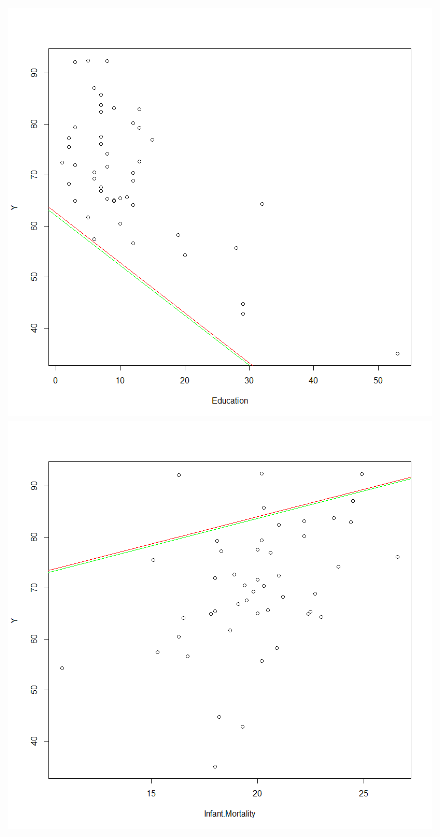 \documentclass[a4paper, twocolumn]{article}
\begin{document}
\begin{figure}[H]
\begin{minipage}[]{0.24\textwidth}
        \end{minipage}
        \begin{minipage}[]{0.24\textwidth}
        \includegraphics[width=\textwidth]{share/Lab2A1_lr_E.png}  
        \end{minipage}
        \begin{minipage}[]{0.24\textwidth}
        \includegraphics[width=\textwidth]{share/lab2A1_lr_IM.png}  
        \end{minipage}
        \end{figure}
\end{document}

[Problem details] Pictures are to be left out, while the records are copied word for word.

[Worked solution]
 \documentclass[a4paper, twocolumn]{article}
\begin{document}
\begin{figure}[H]
\begin{minipage}[]{0.24\textwidth}
        \end{minipage}
        \begin{minipage}[]{0.24\textwidth}
        \includegraphics[width=\textwidth]{share/Lab2A1_lr_E.png}  
        \end{minipage}
        \begin{minipage}[]{0.24\textwidth}
        \includegraphics[width=\textwidth]{share/lab2A1_lr_IM.png}  
        \end{minipage}
        \end{figure}
\end{document}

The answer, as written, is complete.